Petitioner-Appellee,

v.

YANETH ESTHER MARTINEZ TREU,

Respondent-Appellant,

AUGUSTINE RODRIGUEZ,

Attorney-Appellant.

APPEAL FROM THE DISTRICT COURT OF SANTA FE COUNTY
Sylvia Lamar, District Judge

Julie A. Wittenberger
Sam W. Minner
Santa Fe, NM

for Appellee

Augustine M. Rodriguez
Albuquerque, NM

for Appellants

MEMORANDUM OPINION

MEDINA, Judge.

{1}       Augustine M. Rodriguez appeals the district court’s order imposing sanctions upon him. Finding no abuse of discretion, we affirm. Because this is a memorandum opinion, we set forth only such facts and law as are necessary to decide the merits.

BACKGROUND

{2}       This appeal arises from Mr. Rodriguez’s representation of Yaneth Esther Martinez Treu (Wife) in her divorce from Dr. Philip Edwin Treu (Husband). Following the district court’s entry of the final decree of dissolution of marriage, Mr. Rodriguez filed a motion requesting $19,417.51 in attorney fees, which he recognized was partially offset by $13,000 Wife removed from one of Husband’s accounts. At the time, Wife had only paid Mr. Rodriguez $1,125 for his services. The district court entered a written order awarding only a portion of the requested attorney fees. Citing Mr. Rodriguez’s “lack of preparation for hearings and [t]rial, his numerous late filings, his inappropriate filings[, and his] . . . failure to follow the Rules of Civil Procedure and the Rules of Appellate Practice [in filing an interlocutory appeal,]” the district court reduced his hourly rate. After striking some time entries for various reasons, the district court found the total allowable costs and attorney fees to be $12,218.63, which the district court ruled was entirely offset by the $13,000 that Wife removed from Husband’s account. However, the district court stated, “Mr. Rodriguez is strongly urged not to attempt collection from [Wife] of the balance owing by [Wife] to Mr. Rodriguez.”

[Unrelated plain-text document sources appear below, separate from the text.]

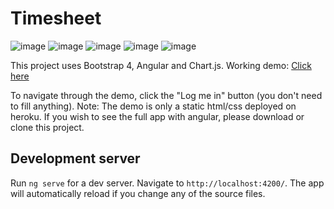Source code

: # Timesheet

![image](https://img.shields.io/badge/author-Clara%20Kaku-ff69b4.svg)
![image](https://img.shields.io/badge/deploy-Heroku-79589F.svg)
![image](https://img.shields.io/badge/Angular%20CLI-6.0.8-red.svg)
![image](https://img.shields.io/badge/Bootstrap-4.1.1-563d7c.svg)
![image](https://img.shields.io/badge/UI-Responsive-blue.svg)

This project uses Bootstrap 4, Angular and Chart.js.
Working demo:  [Click here](https://apontamento-horas.herokuapp.com/login.html)

To navigate through the demo, click the "Log me in" button (you don't need to fill anything).
Note: The demo is only a static html/css deployed on heroku. If you wish to see the full app with angular, please download or clone this project.

## Development server

Run `ng serve` for a dev server. Navigate to `http://localhost:4200/`. The app will automatically reload if you change any of the source files.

{3}       Shortly after Mr. Rodriguez filed his motion for attorney fees—but before the district court decided the motion—Husband filed a motion seeking $11,843.97 in attorney fees as a Rule 1-011 NMRA sanction against Mr. Rodriguez. After holding a hearing on the motion, the district court entered a written order awarding $4,500 in attorney fees to Husband pursuant to Rule 1-011, listing the following findings in support of the sanction:

a.         [Mr. Rodriguez’s] lack of preparation for hearings in this matter;

b.         [Mr. Rodriguez’s] lack of preparation for the trial on the merits, including but not limited to [Mr. Rodriguez’s] failure to present a budget or address the other essential elements required for a determination of spousal support, or to adequately prepare his client to testify on the issue of spousal support, when this was a critical issue at trial and a critical issue for [Wife;]

c.         [Mr. Rodriguez] filed two emergency motions a month before trial . . . . These filings required responses and were issues properly before the [c]ourt at trial. The motions were unnecessary and there was no basis for the filing of [one of the motions;]

d.         The Rules of Appellate Procedure were not followed. [Mr. Rodriguez] filed a [n]otice of [i]nterlocutory [a]ppeal which the Court of Appeals denied on April 12, 2016 and was received by the [d]istrict [c]ourt on April 25, 2016 because [Mr. Rodriguez] failed to certify the appeal as required by Rule 12-203 [NMRA;]

e.         [Mr. Rodriguez] failed to comply with the deadlines contained in the . . . [Rule 1-016(B) NMRA] [s]cheduling [o]rder including but not limited to . . . [filing a preliminary witness list one day after the deadline and filing an exhibit list almost two weeks after the deadline;]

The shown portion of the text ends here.